Construction cost estimation of spherical storage tanks: artificial neural networks and hybrid regression—GA algorithms
محورهای موضوعی : Mathematical OptimizationVida Arabzadeh 1 , S. T . A. Niaki 2 , Vahid Arabzadeh 3
1 - Department of Industrial and Mechanical Engineering, Qazvin Branch, Islamic Azad University, Qazvin, Iran
2 - Department of Industrial Engineering, Sharif University of Technology, Tehran, Iran
3 - HVAC Technology, Department of Mechanical Engineering, School of Engineering, Aalto University, 14400, 00076, Aalto, Finland
کلید واژه: Cost estimation Manufacturing project , Spherical storage tanks Neural networks Genetic, algorithm Regression method,
چکیده مقاله :
One of the most important processes in the early stages of construction projects is to estimate the cost involved. This process involves a wide range of uncertainties, which make it a challenging task. Because of unknown issues, using the experience of the experts or looking for similar cases are the conventional methods to deal with cost estimation. The current study presents data-driven methods for cost estimation based on the application of artificial neural network (ANN) and regression models.
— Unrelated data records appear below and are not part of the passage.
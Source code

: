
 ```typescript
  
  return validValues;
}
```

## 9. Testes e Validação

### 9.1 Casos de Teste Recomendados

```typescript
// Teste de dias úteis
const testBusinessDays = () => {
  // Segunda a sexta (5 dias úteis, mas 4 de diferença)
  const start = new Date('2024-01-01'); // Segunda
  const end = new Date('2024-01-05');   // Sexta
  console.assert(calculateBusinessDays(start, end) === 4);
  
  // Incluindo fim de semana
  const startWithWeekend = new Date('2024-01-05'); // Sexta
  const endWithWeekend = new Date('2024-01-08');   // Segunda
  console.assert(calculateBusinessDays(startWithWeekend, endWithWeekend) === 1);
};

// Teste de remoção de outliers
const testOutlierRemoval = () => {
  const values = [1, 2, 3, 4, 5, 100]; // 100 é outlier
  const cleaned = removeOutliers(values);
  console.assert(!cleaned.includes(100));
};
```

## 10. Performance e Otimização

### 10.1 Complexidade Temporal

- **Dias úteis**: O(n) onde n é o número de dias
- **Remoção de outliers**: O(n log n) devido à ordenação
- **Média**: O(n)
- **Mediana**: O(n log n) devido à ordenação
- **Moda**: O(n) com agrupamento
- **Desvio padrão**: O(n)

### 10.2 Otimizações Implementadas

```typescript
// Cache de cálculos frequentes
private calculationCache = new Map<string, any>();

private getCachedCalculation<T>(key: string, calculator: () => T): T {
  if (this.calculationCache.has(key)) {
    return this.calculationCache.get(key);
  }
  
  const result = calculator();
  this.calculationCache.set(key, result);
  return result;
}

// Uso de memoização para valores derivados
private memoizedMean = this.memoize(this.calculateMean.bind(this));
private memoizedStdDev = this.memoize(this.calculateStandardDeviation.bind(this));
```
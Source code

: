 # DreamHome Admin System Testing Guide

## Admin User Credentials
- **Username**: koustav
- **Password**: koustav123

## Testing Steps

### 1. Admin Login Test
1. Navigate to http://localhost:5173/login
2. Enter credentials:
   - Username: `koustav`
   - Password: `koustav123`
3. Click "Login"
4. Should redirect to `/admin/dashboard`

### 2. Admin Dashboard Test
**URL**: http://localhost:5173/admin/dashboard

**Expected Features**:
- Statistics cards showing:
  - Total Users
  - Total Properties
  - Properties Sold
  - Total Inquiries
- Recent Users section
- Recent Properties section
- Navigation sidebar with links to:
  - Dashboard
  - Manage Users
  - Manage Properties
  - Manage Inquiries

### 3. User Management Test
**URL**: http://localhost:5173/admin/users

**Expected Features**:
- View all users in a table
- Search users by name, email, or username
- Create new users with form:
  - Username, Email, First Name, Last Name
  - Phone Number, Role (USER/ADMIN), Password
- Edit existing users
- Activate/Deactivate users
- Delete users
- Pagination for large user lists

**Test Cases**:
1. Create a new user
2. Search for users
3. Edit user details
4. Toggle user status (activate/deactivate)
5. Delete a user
The learning algorithms of the ANN are the Levenberg–Marquardt and the Bayesian regulated. Moreover, regression models are hybridized with a genetic algorithm to obtain better estimates of the coefficients. The methods are applied in a real case, where the input parameters of the models are assigned based on the key issues involved in a spherical tank construction. The results reveal that while a high correlation between the estimated cost and the real cost exists; both ANNs could perform better than the hybridized regression models. In addition, the ANN with the Levenberg–Marquardt learning algorithm (LMNN) obtains a better estimation than the ANN with the Bayesian-regulated learning algorithm (BRNN). The correlation between real data and estimated values is over 90%, while the mean square error is achieved around 0.4. The proposed LMNN model can be effective to reduce uncertainty and complexity in the early stages of the construction project.